Боженька для Мельниченко боевым товарищем не был, с ним нельзя было ни бутылку распить, ни фрица укокошить. Капитан вообще не терпел умников и во всех объяснениях усматривал намеки на скромность своих умственных способностей. Только начни ему объяснять, что по Млечному пути гурьбой евреи ходят, он тут же три раза покрутит заскорузлым пальцем у виска и громко и суеверно плюнет через плечо.

С тех давних партизанских пор Жак любил перед сном распахнуть окно и уставиться на усыпанное звездами небо. А звезд над Трумпельдор было во стократ больше, чем над Рудницкой пущей — там не только Людвинавас, там все литовские местечки могли поместиться, а, может, и белорусские и польские со всеми их жителями — мясниками и бакалейщиками, кузнецами и балагулами, часовщиками и швеями, синагогальными служками и почтенными раввинами. Когда Фрида покончила с собой, он и ее туда подселил, и не где-нибудь на отшибе — в созвездии Большой Медведицы. Так они все, рядышком с его родителями Менделем и Фейгой Меламедами, да будет благословенна их память, и переливались светом на этом нерушимом и необозримом кладбище, которое видно отовсюду, и Жак безошибочно различал сияние каждого из них.
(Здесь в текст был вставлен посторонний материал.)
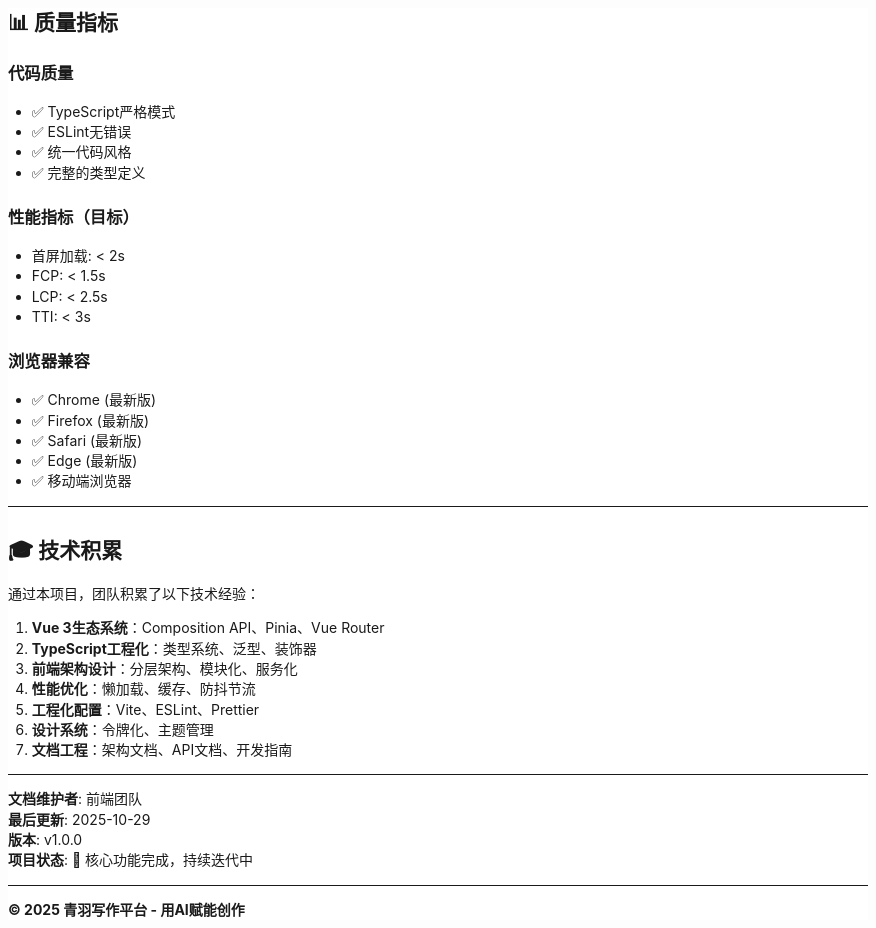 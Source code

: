 
## 📊 质量指标

### 代码质量
- ✅ TypeScript严格模式
- ✅ ESLint无错误
- ✅ 统一代码风格
- ✅ 完整的类型定义

### 性能指标（目标）
- 首屏加载: < 2s
- FCP: < 1.5s
- LCP: < 2.5s
- TTI: < 3s

### 浏览器兼容
- ✅ Chrome (最新版)
- ✅ Firefox (最新版)
- ✅ Safari (最新版)
- ✅ Edge (最新版)
- ✅ 移动端浏览器

---

## 🎓 技术积累

通过本项目，团队积累了以下技术经验：

1. **Vue 3生态系统**：Composition API、Pinia、Vue Router
2. **TypeScript工程化**：类型系统、泛型、装饰器
3. **前端架构设计**：分层架构、模块化、服务化
4. **性能优化**：懒加载、缓存、防抖节流
5. **工程化配置**：Vite、ESLint、Prettier
6. **设计系统**：令牌化、主题管理
7. **文档工程**：架构文档、API文档、开发指南

---

**文档维护者**: 前端团队  
**最后更新**: 2025-10-29  
**版本**: v1.0.0  
**项目状态**: 🚀 核心功能完成，持续迭代中

---

**© 2025 青羽写作平台 - 用AI赋能创作**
Наступало утро, и полуночник Жак не знал, куда деваться от безделья. Снова сидеть на набережной и глазеть до заката на море, грызть семечки и судачить о том, о сём с такой же старой рухлядью, как он, или играть дома с собой в шахматы, листать альбомы, глотать по предписанию Липкина одну таблетку за другой, гоняться за прыткими, живучими, как смерть, тараканами, затыкать уши от хозяйского голоса Фриды, докатывавшегося до него в плодящей химеры тишине?.. Но ведь другого выбора у него и не было…

Неожиданный утренний звонок Шаи Балтера, с которым после операции на сердце Меламед прожил целую неделю в одном номере реабилитационного центра, расположенного в тель-авивской гостинице "Базель", нарушил это косное однообразие.

— Послушай, дружище. Я хотел бы послезавтра к тебе заехать. Примешь? Какая, к черту, ночевка? Люблю спать в своей постели. Не беспокойся. Я на машине. На чем приеду, на том и уеду.

— Валяй, — прохрипел в трубку обрадованный Жак, который не мог взять в толк, что заставило его товарища по несчастью бросить все дела и через три с половиной года приехать к нему на Трумпельдор.